Pierre Guyotat : Eden, Eden, Eden

Pierre Guyotat, Pierre Guyotat (1940-2020), est un écrivain et dramaturge français. Dans son œuvre, qui fait toujours scandale, il invente un monde de sexe et de guerre et des formes nouvelles d'expression. Eden, Eden, Eden, paru en 1970 vient d’être réédité.  

A l’époque, le livre est interdit à l’affichage, à la publicité et à la vente aux mineurs. Une pétition internationale de soutien à l’ouvrage est signée (notamment par Jean-Paul Sartre, Joseph Kessel, Max Ernst, Italo Calvino, Jacques Monod, Simone de Beauvoir etc.). François Mitterrand, dans une communication orale à l'Assemblée nationale, et Georges Pompidou, alors président de la République, dans une lettre à son ministre de l'Intérieur Raymond Marcellin, interviennent en faveur de l’ouvrage, mais l’interdiction n’est pas levée. L'interdiction du livre ne sera levée qu'en novembre 1981.
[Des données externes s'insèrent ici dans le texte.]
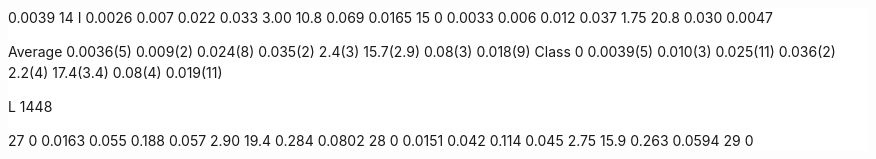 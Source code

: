 0.0039 
14 
I 
0.0026 
0.007 
0.022 
0.033 
3.00 
10.8 
0.069 
0.0165 
15 
0 
0.0033 
0.006 
0.012 
0.037 
1.75 
20.8 
0.030 
0.0047 

Average 
0.0036(5) 
0.009(2) 
0.024(8) 
0.035(2) 
2.4(3) 
15.7(2.9) 
0.08(3) 
0.018(9) 
Class 0 
0.0039(5) 
0.010(3) 
0.025(11) 
0.036(2) 
2.2(4) 
17.4(3.4) 
0.08(4) 
0.019(11) 

L 1448 

27 
0 
0.0163 
0.055 
0.188 
0.057 
2.90 
19.4 
0.284 
0.0802 
28 
0 
0.0151 
0.042 
0.114 
0.045 
2.75 
15.9 
0.263 
0.0594 
29 
0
Cette longue introduction pour vous prévenir qu’il s’agit d’un livre destiné à un public averti.

Je tente un résumé succin de ce que j’en ai compris : le récit se déroule durant la guerre d’Algérie, dans les campagnes ou plutôt le désert, et tout le texte n’est qu’une succession de violences, la guerre mais surtout les dégâts collatéraux qui en résultent, viols de femmes, d’enfants, vivants ou morts, crimes, inceste, la faim qui ronge, bordels des deux sexes…

Déjà, je constate que la majorité d’entre vous m’ont quitté alors que je ne vous ai parlé que du fond du récit.  

Reste la forme et c’est peut-être ce qui m’a été le plus dur à supporter : le texte est d’un seul bloc, on pourrait même dire fait d’une seule phrase. Aucun chapitres, ni paragraphes, ni passages à la ligne, un long jet unique, où nul point ne nous permet de respirer, seuls des points-virgules ou des virgules voire des doubles-points (:) balisent le terrain.  

Et ce terrain, parlons-en : un vomissement continu, une éructation à répétition. Eden, mon œil, enfer de Dante, oui ! Les lecteurs pris dans la déferlante, comme les marins attirés/hypnotisés par le chant des sirènes n’ont d’autres choix que de succomber ou fuir après avoir balancer le bouquin par la fenêtre, ce bouquin maudit, écrit par un chaman halluciné !

Résumons, les propos sont horribles mais à faible dose je les aurais supportés, par contre, l’accumulation de répétitions scabreuses associée au style adopté par l’écrivain, c’en est trop pour moi. Reste cet OVNI dans ma bibliothèque, section Enfer.  

 

Un extrait lisible par tous :

« Ceux du RIMA se couchent sur la caillasse, la tête appuyée contre les pneus criblés de silex, d’épines, dénudent le haut de leur corps ombragé par le garde-boue ; les femmes bercent les bébés contre leurs seins : le mouvement de bercée remue renforcés par la sueur de l’incendie les parfums dont leurs haillons, leurs poils, leurs chairs sont imprégnés : huile, girofle, henné, beurre, indigo, soufre d’antimoine - au bas du Ferkous, sous l’éperon chargé de cèdres calcinés, orge, blé, ruchers, tombes, buvette, école, gaddous, figuiers, mechtas, murets tapissés d’écoulements de cervelle, vergers rubescents, palmiers, dilatés par le feu, éclatent : fleurs, pollen, épis, brins, papiers, étoffes maculées de lait, de merde, de sang, écorces, plumes, soulevés, ondulent, rejetés de brasier à brasier par le vent qui arrache le feu, de terre ; les soldats assoupis se redressent, hument les pans de la bâche, appuient leurs joues marquées de pleurs séchés contre les ridelles surchauffées, frottent leur sexe aux pneus empoussiérés ; creusant leurs joues, salivent sur le bois peint ; ceux des camions, descendus dans un gué sec, coupent des lauriers-roses, le lait des tiges se mêle sur les lames de leurs couteaux au sang des adolescents éventrés par eux contre la paroi centrale de la carrière d’onyx ; les soldats taillent, arrachent les plants, les déracinent avec leurs souliers cloutés ; d’autres shootent, déhanchés : excréments de chameaux, grenades, charognes d’aigles »

 

Pierre Guyotat, Pierre Guyotat   Eden, Eden, Eden   Gallimard L’Imaginaire  - 280 pages - 

Préfaces de Michel Leiris, Roland Barthès et Philippe Solers à l’édition de 1970.